GIVEN DATA
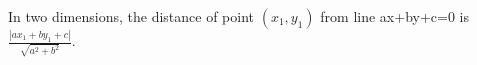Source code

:  In two dimensions, the distance of point $ (x_1 , y_1) $ from line
ax+by+c=0 is 
$ \frac{ | ax_1 + by_1 +c | }{\sqrt{a^2 + b^2 }} . $
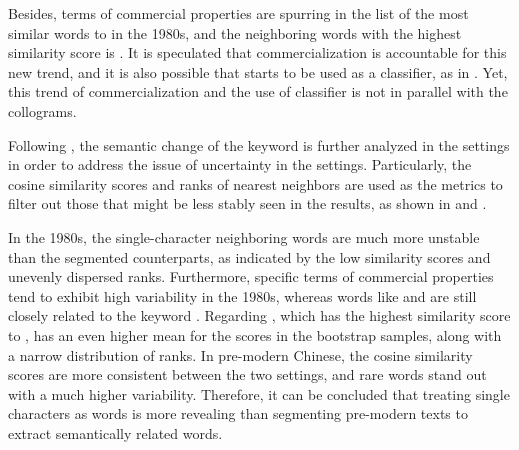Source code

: Besides, terms of commercial properties are spurring in the list of the most similar words to \jia in the 1980s, and the neighboring words with the highest similarity score is . It is speculated that commercialization is accountable for this new trend, and it is also possible that \jia starts to be used as a classifier, as in . Yet, this trend of commercialization and the use of classifier is not in parallel with the collograms.

Following \textcite{antoniak2018evaluating}, the semantic change of the keyword \jia is further analyzed in the  settings in order to address the issue of uncertainty in the  settings. Particularly, the cosine similarity scores and ranks of nearest neighbors are used as the metrics to filter out those that might be less stably seen in the results, as shown in  and .

In the 1980s, the single-character neighboring words are much more unstable than the segmented counterparts, as indicated by the low similarity scores and unevenly dispersed ranks. Furthermore, specific terms of commercial properties tend to exhibit high variability in the 1980s, whereas words like  and  are still closely related to the keyword \jia\rspace. Regarding , which has the highest similarity score to \jia\rspace , has an even higher mean for the scores in the bootstrap samples, along with a narrow distribution of ranks. In pre-modern Chinese, the cosine similarity scores are more consistent between the two settings, and rare words stand out with a much higher variability. Therefore, it can be concluded that treating single characters as words is more revealing than segmenting pre-modern texts to extract semantically related words.

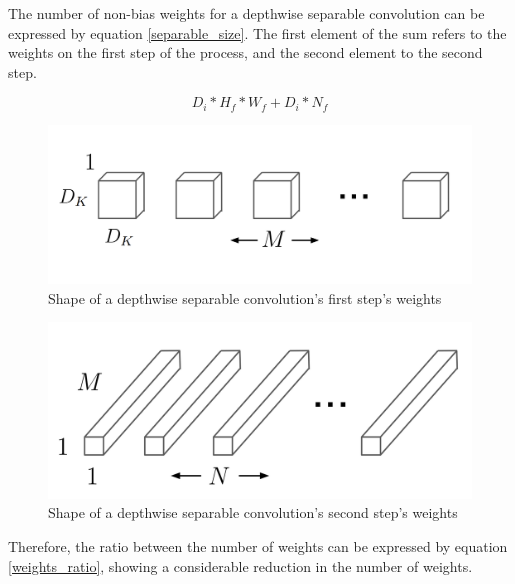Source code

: \documentclass[runningheads]{llncs}
\begin{document}
The number of non-bias weights for a depthwise separable convolution can be expressed by equation \ref{separable_size}. The first element of the sum refers to the weights on the first step of the process, and the second element to the second step.

\begin{equation}
    \label{separable_size}
    D_{i} * H_{f} * W_{f} + D_{i} * N_{f} 
\end{equation}

\begin{figure}
    \begin{center}
        \includegraphics[scale=0.1]{conv_weights_2.png}
        \caption{Shape of a depthwise separable convolution's first step's weights}
        \label{conv_weights_2}
    \end{center}
\end{figure}

\begin{figure}
    \begin{center}
        \includegraphics[scale=0.1]{conv_weights_3.png}
        \caption{Shape of a depthwise separable convolution's second step's weights}
        \label{conv_weights_3}
    \end{center}
\end{figure}

Therefore, the ratio between the number of weights can be expressed by equation \ref{weights_ratio}, showing a considerable reduction in the number of weights.
\end{document}
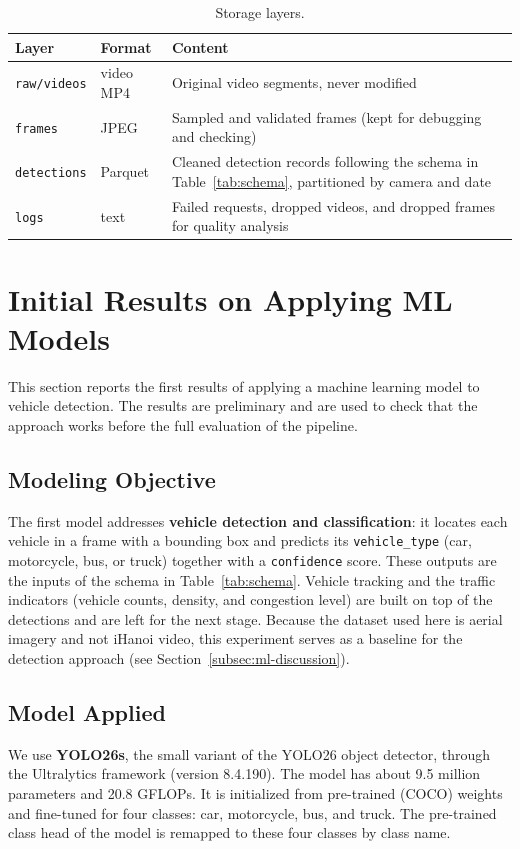 \documentclass[12pt,a4paper]{article}
\begin{document}
\begin{table}[H]
\centering
\caption{Storage layers.}
\label{tab:storage}
\begin{tabularx}{\textwidth}{@{}l l X@{}}
\toprule
\textbf{Layer} & \textbf{Format} & \textbf{Content} \\
\midrule
\texttt{raw/videos}  & video MP4 & Original video segments, never modified \\
\texttt{frames}      & JPEG & Sampled and validated frames (kept for debugging and checking) \\
\texttt{detections}  & Parquet & Cleaned detection records following the schema in Table~\ref{tab:schema}, partitioned by camera and date \\
\texttt{logs}        & text & Failed requests, dropped videos, and dropped frames for quality analysis \\
\bottomrule
\end{tabularx}
\end{table}

\section{Initial Results on Applying ML Models}
\label{sec:ml}

This section reports the first results of applying a machine learning model to
vehicle detection. The results are preliminary and are used to check that the
approach works before the full evaluation of the pipeline.

\subsection{Modeling Objective}
\label{subsec:ml-objective}
The first model addresses \textbf{vehicle detection and classification}: it
locates each vehicle in a frame with a bounding box and predicts its
\texttt{vehicle\_type} (car, motorcycle, bus, or truck) together with a
\texttt{confidence} score. These outputs are the inputs of the schema in
Table~\ref{tab:schema}. Vehicle tracking and the traffic indicators (vehicle
counts, density, and congestion level) are built on top of the detections and
are left for the next stage. Because the dataset used here is aerial imagery
and not iHanoi video, this experiment serves as a baseline for the detection
approach (see Section~\ref{subsec:ml-discussion}).

\subsection{Model Applied}
\label{subsec:ml-models}
We use \textbf{YOLO26s}, the small variant of the YOLO26 object detector, through
the Ultralytics framework (version 8.4.190). The model has about 9.5 million
parameters and 20.8 GFLOPs. It is initialized from pre-trained (COCO) weights
and fine-tuned for four classes: car, motorcycle, bus, and truck. The
pre-trained class head of the model is remapped to these four classes by class
name.
\end{document}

THE PROBLEM
Copy all lines of the records in which the string "convolution" can be found.

RESULT OF THE EXERCISE
The number of non-bias weights for a depthwise separable convolution can be expressed by equation \ref{separable_size}. The first element of the sum refers to the weights on the first step of the process, and the second element to the second step.
        \caption{Shape of a depthwise separable convolution's first step's weights}
        \caption{Shape of a depthwise separable convolution's second step's weights}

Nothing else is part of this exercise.